WTO dapat mempertimbangkan apakah larangan ekspor biji nikel Indonesia melanggar aturan yang mengatur perdagangan dan perlakuan non-diskriminatif terhadap mitra dagang.
Dengan demikian, “apakah Indonesia harus merelaksasi larangan ekspor bijih mentah agar tidak mendapat sanksi atau terus melanjutkan kebijakan ini?”
Maka keputusan untuk merelaksasi larangan ekspor biji mentah atau melanjutkan kebijakan yang dalam hal ini tentu merupakan keputusan yang kompleks dan harus dipertimbangkan dengan hati-hati, dengan mempertimbangkan berbagai faktor termasuk manfaat jangka pendek dan jangka panjang, dampak terhadap ekonomi nasional, industri pengolahan, dan perdagangan internasional.
Merelaksasi larangan ekspor biji mentah mungkin dapat memberikan manfaat ekonomi jangka pendek dalam bentuk pendapatan ekspor tambahan dan mendukung keberlanjutan pendapatan pemerintah namun akan berdampak rendahnya nilai tambah perekonomian.

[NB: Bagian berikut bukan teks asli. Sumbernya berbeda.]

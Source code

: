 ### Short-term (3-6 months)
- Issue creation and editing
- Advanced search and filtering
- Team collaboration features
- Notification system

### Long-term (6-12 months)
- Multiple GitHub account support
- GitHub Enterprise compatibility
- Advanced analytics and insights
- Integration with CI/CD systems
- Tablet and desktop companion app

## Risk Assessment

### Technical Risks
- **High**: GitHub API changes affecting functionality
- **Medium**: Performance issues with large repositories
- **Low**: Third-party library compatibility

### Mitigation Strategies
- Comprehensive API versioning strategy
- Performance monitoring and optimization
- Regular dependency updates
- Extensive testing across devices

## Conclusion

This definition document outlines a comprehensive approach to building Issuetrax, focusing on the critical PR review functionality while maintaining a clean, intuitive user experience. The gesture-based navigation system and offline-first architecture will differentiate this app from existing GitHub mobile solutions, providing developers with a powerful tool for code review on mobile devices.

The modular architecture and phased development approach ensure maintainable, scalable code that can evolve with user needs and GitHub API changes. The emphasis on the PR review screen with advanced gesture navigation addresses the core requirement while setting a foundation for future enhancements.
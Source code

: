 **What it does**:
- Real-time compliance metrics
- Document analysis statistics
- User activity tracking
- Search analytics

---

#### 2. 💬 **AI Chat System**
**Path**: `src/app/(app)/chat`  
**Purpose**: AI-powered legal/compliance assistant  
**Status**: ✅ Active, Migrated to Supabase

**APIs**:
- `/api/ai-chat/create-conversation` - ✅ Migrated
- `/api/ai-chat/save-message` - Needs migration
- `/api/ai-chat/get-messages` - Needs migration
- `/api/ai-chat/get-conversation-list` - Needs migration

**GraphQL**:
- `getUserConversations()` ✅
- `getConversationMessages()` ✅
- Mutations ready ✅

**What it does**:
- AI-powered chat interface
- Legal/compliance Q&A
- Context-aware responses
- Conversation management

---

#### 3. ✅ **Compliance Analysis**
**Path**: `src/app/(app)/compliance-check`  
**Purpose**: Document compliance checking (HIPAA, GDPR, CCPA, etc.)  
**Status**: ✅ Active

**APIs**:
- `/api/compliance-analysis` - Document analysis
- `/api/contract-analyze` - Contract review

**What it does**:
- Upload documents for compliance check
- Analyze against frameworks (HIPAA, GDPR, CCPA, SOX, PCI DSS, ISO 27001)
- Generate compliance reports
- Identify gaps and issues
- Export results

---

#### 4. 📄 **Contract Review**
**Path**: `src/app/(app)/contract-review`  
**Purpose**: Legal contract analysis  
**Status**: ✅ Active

Konsistensi Indonesia untuk tetap melaksanakan program hilirisasi pengelohan sumber daya mineral dapat menggunakan pendekatan teori kemandirian ekonomi, atau teori kedaulatan ekonomi, adalah pandangan ekonomi yang menekankan pentingnya negara memiliki kendali atas kebijakan ekonominya sendiri, terutama dalam hal sumber daya alam, produksi, perdagangan, dan kebijakan moneter. Teori ini berfokus pada konsep bahwa negara harus memiliki kemampuan untuk mengambil keputusan ekonomi yang sesuai dengan kepentingan nasional tanpa terlalu bergantung pada negara-negara lain atau lembaga internasional.
Beberapa poin utama dalam teori kemandirian ekonomi meliputi, kontrol terhadap sumber daya alam; proteksionisme terbatas seperti tarif impor dan subsidi bagi industri dalam negeri.
Hal ini bertujuan untuk melindungi industri nasional dari persaingan asing yang tidak seimbang. Kemandirian ekonomi juga bisa berarti mengendalikan impor dan ekspor sesuai dengan tujuan nasional, bukan hanya berdasarkan pasar internasional.
Teori ini mendorong pengembangan industri dalam negeri dan teknologi untuk mengurangi ketergantungan pada impor produk yang dapat diproduksi secara lokal.